With the school year in full swing, kids have been interacting with peers in person every day for a few months now. But despite a return to some normalcy on the classroom front, many children are experiencing high levels of anxiety. For some, school was a primary cause of that stress even before COVID. According to a 2019 Pew research study, 61 percent of teens surveyed felt pressure to excel academically, 29 percent felt pressure about their appearance, 28 percent worried about fitting in socially and 21 percent felt pressure to do well in sports. Combined with the added stressors that come with a pandemic, it’s no wonder kids of all ages are experiencing heightened levels of anxiety. Here’s what parents can do to help kids manage all that pressure in a healthy way:


Anxiety in children can present as fear, worry, irritability or anger, and may even cause trouble sleeping, according to the Centers for Disease Control and Prevention. It can also cause physical symptoms such as headaches, stomachaches and fatigue. In children who internalize their anxiety, symptoms may be hard for parents to pick up on. “There are definitely children who were suffering from anxiety prior to the pandemic, and then there are students who had never shown any symptoms of anxiety until the pandemic,” says Julie Marshall, LCSW, a therapist at Verne Psychotherapy and Wellness in Montclair.“For some children who maybe had undiagnosed social anxiety, parents may have seen a drastic change in their children.”

But with so many kids struggling, the mental health of students is a primary concern of schools this year, Marshall says. “All the districts have received funding to bring in extra support for mental health because they know that children really need to have those needs met to be successful academically,” she says.


Sleep is vital to our kids’ physical and mental health, and research indicates that not getting enough of it causes a marked uptick in anxiety among children and adolescents. To help keep kids’ anxiety from becoming unbearable, it’s important that they stick to regular sleep and wake times, says Marshall. The American Academy of Pediatrics recommends that teens get 8-10 hours of sleep each night. Younger kids, from ages 6 to 12, need 9-11 hours. Parents should help children establish a bedtime that guarantees they get the sleep they need to succeed.


Journaling or meditating using apps like Headspace or Calm can be effective ways to relax and decompress. “If a child is really stressed out, sensory tools and techniques can be helpful. Kids can try things like splashing cold water on their face or tensing and releasing certain muscle groups. For younger kids, parents can try something sensory, like making slime, as a fun activity. Doing something with their hands can be very helpful for kids, both as a distraction as well as for regulating their emotions,” Marshall says. Exercise is a proven anxiety and stress reducer, so encourage your kids to get moving. Going for a walk or doing something together as a family can be very helpful because it opens up the opportunity to check in with your kids, says Marshall.


Being able to communicate their feelings and emotions openly is another important tool for kids when it comes to managing stress. “A lot of times, kids may not know how to manage their stress or what to do with it; it seems too big for them,” says Marshall. “Promoting healthy, open conversation and reinforcing that it’s normal to talk about feelings and emotions helps parents be supportive when stress happens. It also helps in the long run so kids don’t get to the point where they’re feeling like they’re exploding because it’s just too much.”

Encouraging kids to be independent is an important way to boost their resiliency overall, says Nicole McQuillen, LCSW, senior vice president of children and family services at Care Plus NJ. “Give them age-appropriate tasks to do to help them feel good and learn how to give back.”

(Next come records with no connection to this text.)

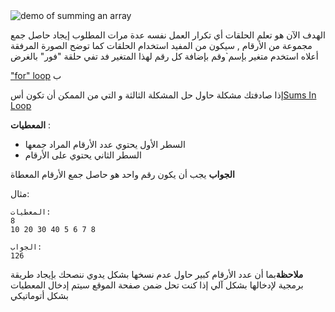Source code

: <div class="centered">
<img alt="demo of summing an array" src="https://codeabbey.github.io/data/sum_in_loop.gif"/>
</div>
 
الهدف الآن هو تعلم الحلقات  أي تكرار العمل نفسه عدة مرات
المطلوب إيجاد حاصل جمع مجموعة من الأرقام , سيكون من المفيد استخدام الحلقات كما توضح الصورة المرفقة أعلاه
 استخدم متغير بإسم`وقم بإضافة كل رقم لهذا المتغير
فد تفي حلقة "فور" بالغرض


["for" loop](http://en.wikipedia.org/wiki/For_loop) ب

إذا صادفتك مشكلة حاول حل المشكلة الثالثة و التي من الممكن أن تكون أس[Sums In Loop](./sums-in-loop) 

**المعطيات** :

- السطر الأول يحتوي عدد الأرقام المراد جمعها
- السطر الثاني يحتوي على الأرقام

**الجواب** يجب أن يكون رقم واحد هو حاصل جمع الأرقام المعطاة

مثال:

	المعطيات:
	8
	10 20 30 40 5 6 7 8
	
	الجواب:
	126

**ملاحظة**بما أن عدد الأرقام كبير حاول عدم نسخها بشكل يدوي 
ننصحك بإيجاد طريقة برمجية لإدخالها بشكل آلي 
إذا كنت تحل ضمن صفحة الموقع سيتم إدخال المعطيات بشكل أتوماتيكي
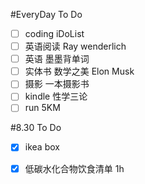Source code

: #EveryDay To Do
- [ ] coding     iDoList
- [ ] 英语阅读		Ray wenderlich
- [ ] 英语			墨墨背单词
- [ ] 实体书			数学之美 Elon Musk
- [ ] 摄影		   一本摄影书
- [ ] kindle     性学三论
- [ ] run  			5KM

#8.30 To Do 
- [x] ikea box
- [x] 低碳水化合物饮食清单			1h


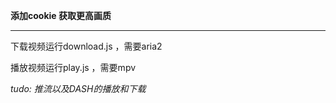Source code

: **添加cookie 获取更高画质**

-----

下载视频运行download.js ，需要aria2

播放视频运行play.js ，需要mpv

*tudo: 推流以及DASH的播放和下载*
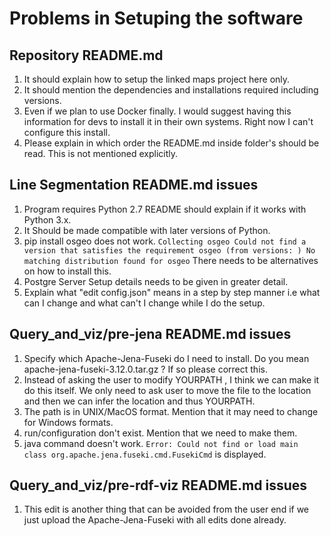 # Problems in Setuping the software

## Repository README.md

1. It should explain how to setup the linked maps project here only. 
2. It should mention the dependencies and installations required including versions.
3. Even if we plan to use Docker finally. I would suggest having this information for devs to install it in their own systems. Right now I can't configure this install.
4. Please explain in which order the README.md inside folder's should be read. This is not mentioned explicitly.

## Line Segmentation README.md issues

1. Program requires Python 2.7 README should explain if it works with Python 3.x. 
2. It Should be made compatible with later versions of Python.
3. pip install osgeo does not work.  `Collecting osgeo Could not find a version that satisfies the requirement osgeo (from versions: ) No matching distribution found for osgeo`  There needs to be alternatives on how to install this.
4. Postgre Server Setup details needs to be given in greater detail.
5. Explain what "edit config.json" means in a step by step manner i.e what can I change and what can't I change while I do the setup.

## Query_and_viz/pre-jena README.md issues

1. Specify which Apache-Jena-Fuseki do I need to install. Do you mean apache-jena-fuseki-3.12.0.tar.gz ? If so please correct this.
2. Instead of asking the user to modify YOURPATH , I think we can make it do this itself. We only need to ask user to move the file to the location and then we can infer the location and thus YOURPATH.
3. The path is in UNIX/MacOS format. Mention that it may need to change for Windows formats.
4. run/configuration don't exist. Mention that we need to make them.
5. java command doesn't work.  `Error: Could not find or load main class org.apache.jena.fuseki.cmd.FusekiCmd` is displayed.

## Query_and_viz/pre-rdf-viz README.md issues

1. This edit is another thing that can be avoided from the user end if we just upload the Apache-Jena-Fuseki with all edits done already.
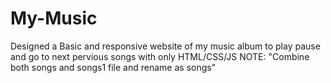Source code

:# My-Music
Designed a Basic and responsive website of my music album to play pause and go to next pervious songs with only HTML/CSS/JS
NOTE: "Combine both songs and songs1 file and rename as songs"
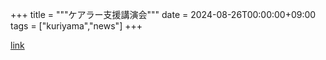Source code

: +++
title = """ケアラー支援講演会"""
date = 2024-08-26T00:00:00+09:00
tags = ["kuriyama","news"]
+++


[link](https://www.town.kuriyama.hokkaido.jp/soshiki/43/28522.html)
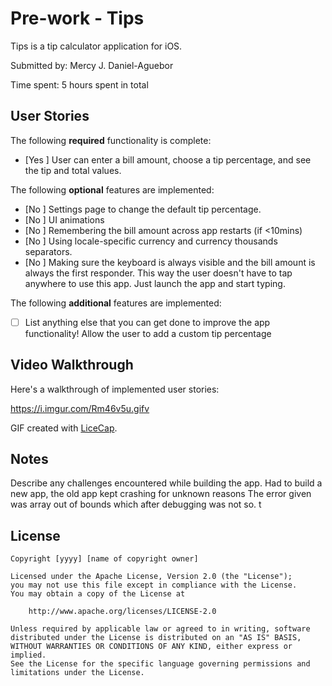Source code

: # Pre-work - Tips

Tips is a tip calculator application for iOS.

Submitted by: Mercy J. Daniel-Aguebor

Time spent: 5 hours spent in total

## User Stories

The following **required** functionality is complete:

* [Yes ] User can enter a bill amount, choose a tip percentage, and see the tip and total values.

The following **optional** features are implemented:
* [No ] Settings page to change the default tip percentage.
* [No ] UI animations
* [No ] Remembering the bill amount across app restarts (if <10mins)
* [No ] Using locale-specific currency and currency thousands separators.
* [No ] Making sure the keyboard is always visible and the bill amount is always the first responder. This way the user doesn't have to tap anywhere to use this app. Just launch the app and start typing.

The following **additional** features are implemented:

- [ ] List anything else that you can get done to improve the app functionality!
Allow the user to add a custom tip percentage

## Video Walkthrough 

Here's a walkthrough of implemented user stories:

https://i.imgur.com/Rm46v5u.gifv

GIF created with [LiceCap](http://www.cockos.com/licecap/).

## Notes

Describe any challenges encountered while building the app.
Had to build a new app, the old app kept crashing for unknown reasons
The error given was array out of bounds which after debugging was not so.
t


## License

    Copyright [yyyy] [name of copyright owner]

    Licensed under the Apache License, Version 2.0 (the "License");
    you may not use this file except in compliance with the License.
    You may obtain a copy of the License at

        http://www.apache.org/licenses/LICENSE-2.0

    Unless required by applicable law or agreed to in writing, software
    distributed under the License is distributed on an "AS IS" BASIS,
    WITHOUT WARRANTIES OR CONDITIONS OF ANY KIND, either express or implied.
    See the License for the specific language governing permissions and
    limitations under the License.
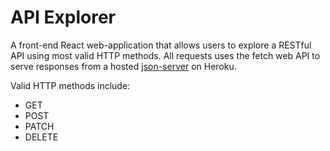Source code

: # API Explorer

A front-end React web-application that allows users to explore a RESTful API using most valid HTTP methods. All requests uses the fetch web API to serve responses from a hosted [json-server](https://github.com/typicode/json-server) on Heroku.

Valid HTTP methods include:
- GET
- POST
- PATCH
- DELETE
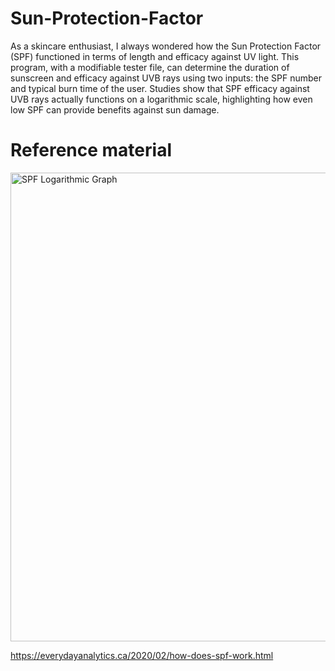 # Sun-Protection-Factor

As a skincare enthusiast, I  always wondered how the Sun Protection Factor (SPF) functioned in terms of length and efficacy against UV light. This program, with a modifiable tester file, can determine the duration of sunscreen and efficacy against UVB rays using two inputs: the SPF number and typical burn time of the user. Studies show that SPF efficacy against UVB rays actually functions on a logarithmic scale, highlighting how even low SPF can provide benefits against sun damage.

# Reference material

<img width="750" alt="SPF Logarithmic Graph" src="https://user-images.githubusercontent.com/49597640/136282721-b0eed6f9-27a0-4713-b422-0ad6a497da67.png">

https://everydayanalytics.ca/2020/02/how-does-spf-work.html
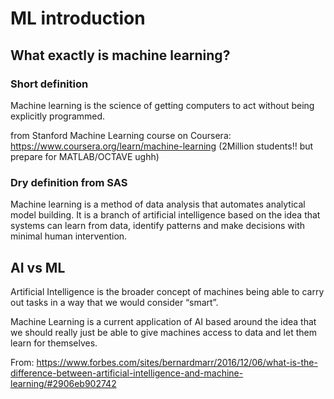 # ML introduction


## What exactly is machine learning?

### Short definition
Machine learning is the science of getting computers to act without being explicitly programmed.

from Stanford Machine Learning course on Coursera: https://www.coursera.org/learn/machine-learning (2Million students!! but prepare for MATLAB/OCTAVE ughh)

### Dry definition from SAS
Machine learning is a method of data analysis that automates analytical model building. It is a branch of artificial intelligence based on the idea that systems can learn from data, identify patterns and make decisions with minimal human intervention.

## AI vs ML

Artificial Intelligence is the broader concept of machines being able to carry out tasks in a way that we would consider “smart”.

Machine Learning is a current application of AI based around the idea that we should really just be able to give machines access to data and let them learn for themselves.

From: https://www.forbes.com/sites/bernardmarr/2016/12/06/what-is-the-difference-between-artificial-intelligence-and-machine-learning/#2906eb902742

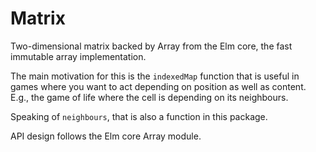 # Matrix
Two-dimensional matrix backed by Array from the Elm core, the fast immutable array
implementation.

The main motivation for this is the `indexedMap` function that is useful in games where you
want to act depending on position as well as content. E.g., the game of life where the cell
is depending on its neighbours.

Speaking of `neighbours`, that is also a function in this package.

API design follows the Elm core Array module.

When your kids are anxious about something, it’s helpful to role-play different scenarios so they can practice solving problems on their own, says McQuillen. “I think sometimes, especially when you have very young children, parents may problem-solve for them, and depending on the scenario, that could be warranted. But by modeling these things for them in an age-appropriate way, they’ll become more independent. They’ll become more resilient and confident,” she says.

Parents are stressed too, and shouldn’t be afraid to reach out for help, says McQuillen. “Schools have internal resources, but there are also private, nonprofit mental health centers that have resources, whether it’s individual counseling, family counseling, groups or specialty services for children.”